Tuesday, December 18, 2012

Stupid MySQL Help and Parser

Just stumbled upon this:

mysql> help CAST
Name: 'CAST'
Description:
Syntax:
CAST(expr AS type)

The CAST() function takes a value of one type and produce a value of
another type, similar to CONVERT(). See the description of CONVERT()
for more information.

URL: http://dev.mysql.com/doc/refman/5.1/en/cast-functions.html

mysql> select CAST ('2012-01-01 12:00:00' AS DATETIME);
ERROR 1305 (42000): FUNCTION CAST does not exist
mysql> select CAST('2012-01-01 12:00:00' AS DATETIME);
+-----------------------------------------+
| CAST('2012-01-01 12:00:00' AS DATETIME) |
+-----------------------------------------+
| 2012-01-01 12:00:00                     |
+-----------------------------------------+
1 row in set (0,00 sec)

I.e. the help claims that CAST is a function, but if you call it with a stray space after the name, it does not exist.

Saturday, October 6, 2012

Monkey-patching bash functions

Disclaimer: the whole post is a big bad hack.

Suppose that there is a big regularly-updated library of bash functions, and your script sources it or is sourced by it. One of these functions is not exactly right for your purpose (e.g. it contains a bug or misses a feature), but fixing the bug or adding the feature there is not practical. This might happen if the file containing the function library is managed by a package manager, and your bugfix will be overwritten at the next package update.

A straightforward sledgehammer-like solution is to make a copy of the library, fix the bug there, and source or be sourced by your modified copy (thus losing all future updates).
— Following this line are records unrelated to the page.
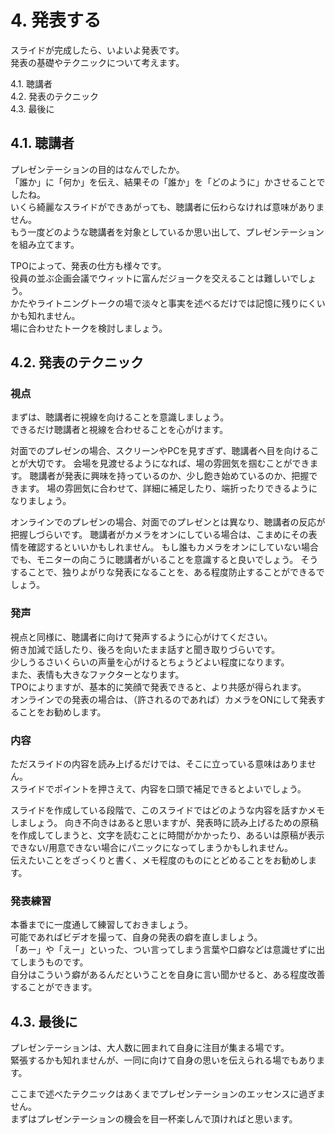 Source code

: # 4. 発表する
スライドが完成したら、いよいよ発表です。  
発表の基礎やテクニックについて考えます。

4.1. 聴講者  
4.2. 発表のテクニック  
4.3. 最後に  

## 4.1. 聴講者

プレゼンテーションの目的はなんでしたか。  
「誰か」に「何か」を伝え、結果その「誰か」を「どのように」かさせることでしたね。  
いくら綺麗なスライドができあがっても、聴講者に伝わらなければ意味がありません。    
もう一度どのような聴講者を対象としているか思い出して、プレゼンテーションを組み立てます。

TPOによって、発表の仕方も様々です。  
役員の並ぶ企画会議でウィットに富んだジョークを交えることは難しいでしょう。  
かたやライトニングトークの場で淡々と事実を述べるだけでは記憶に残りにくいかも知れません。  
場に合わせたトークを検討しましょう。

## 4.2. 発表のテクニック

### 視点

まずは、聴講者に視線を向けることを意識しましょう。  
できるだけ聴講者と視線を合わせることを心がけます。  

対面でのプレゼンの場合、スクリーンやPCを見すぎず、聴講者へ目を向けることが大切です。
会場を見渡せるようになれば、場の雰囲気を掴むことができます。
聴講者が発表に興味を持っているのか、少し飽き始めているのか、把握できます。
場の雰囲気に合わせて、詳細に補足したり、端折ったりできるようになりましょう。

オンラインでのプレゼンの場合、対面でのプレゼンとは異なり、聴講者の反応が把握しづらいです。
聴講者がカメラをオンにしている場合は、こまめにその表情を確認するといいかもしれません。
もし誰もカメラをオンにしていない場合でも、モニターの向こうに聴講者がいることを意識すると良いでしょう。
そうすることで、独りよがりな発表になることを、ある程度防止することができるでしょう。

### 発声

視点と同様に、聴講者に向けて発声するように心がけてください。  
俯き加減で話したり、後ろを向いたまま話すと聞き取りづらいです。  
少しうるさいくらいの声量を心がけるとちょうどよい程度になります。  
また、表情も大きなファクターとなります。  
TPOによりますが、基本的に笑顔で発表できると、より共感が得られます。  
オンラインでの発表の場合は、（許されるのであれば）カメラをONにして発表することをお勧めします。

### 内容

ただスライドの内容を読み上げるだけでは、そこに立っている意味はありません。  
スライドでポイントを押さえて、内容を口頭で補足できるとよいでしょう。

スライドを作成している段階で、このスライドではどのような内容を話すかメモしましょう。
向き不向きはあると思いますが、発表時に読み上げるための原稿を作成してしまうと、文字を読むことに時間がかかったり、あるいは原稿が表示できない/用意できない場合にパニックになってしまうかもしれません。  
伝えたいことをざっくりと書く、メモ程度のものにとどめることをお勧めします。

### 発表練習

本番までに一度通して練習しておきましょう。  
可能であればビデオを撮って、自身の発表の癖を直しましょう。  
「あー」や「えー」といった、つい言ってしまう言葉や口癖などは意識せずに出てしまうものです。    
自分はこういう癖があるんだということを自身に言い聞かせると、ある程度改善することができます。

<!--
※ポスター発表譜実施のため削除
### 4.3. ポスター発表

一対多の発表形式の場合は、基本的にスライド発表と同じで構いません。  
一対一や少人数を相手にする場合は、相手の反応をよく見ながら、臨機応変に対応するようにしてください。  
相手が今どのあたりを見ているのか、理解して貰えているのか、質問したがっているのか、表情を見ればある程度把握することができます。
スライド発表とは異なり、時間も自由ですので気軽に話をするように参加者とのインタラクションを楽しんでください。
-->
## 4.3. 最後に

プレゼンテーションは、大人数に囲まれて自身に注目が集まる場です。  
緊張するかも知れませんが、一同に向けて自身の思いを伝えられる場でもあります。

ここまで述べたテクニックはあくまでプレゼンテーションのエッセンスに過ぎません。  
まずはプレゼンテーションの機会を目一杯楽しんで頂ければと思います。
This is not good.

If the offending function is called by your script directly, then, of course, you can define a differently-named function that is otherwise-identical to the original one, but has the needed fix, directly in your script, and use it. However, this approach does not work (or, rather, requires you to duplicate the whole call chain) if your script calls the offending function only indirectly.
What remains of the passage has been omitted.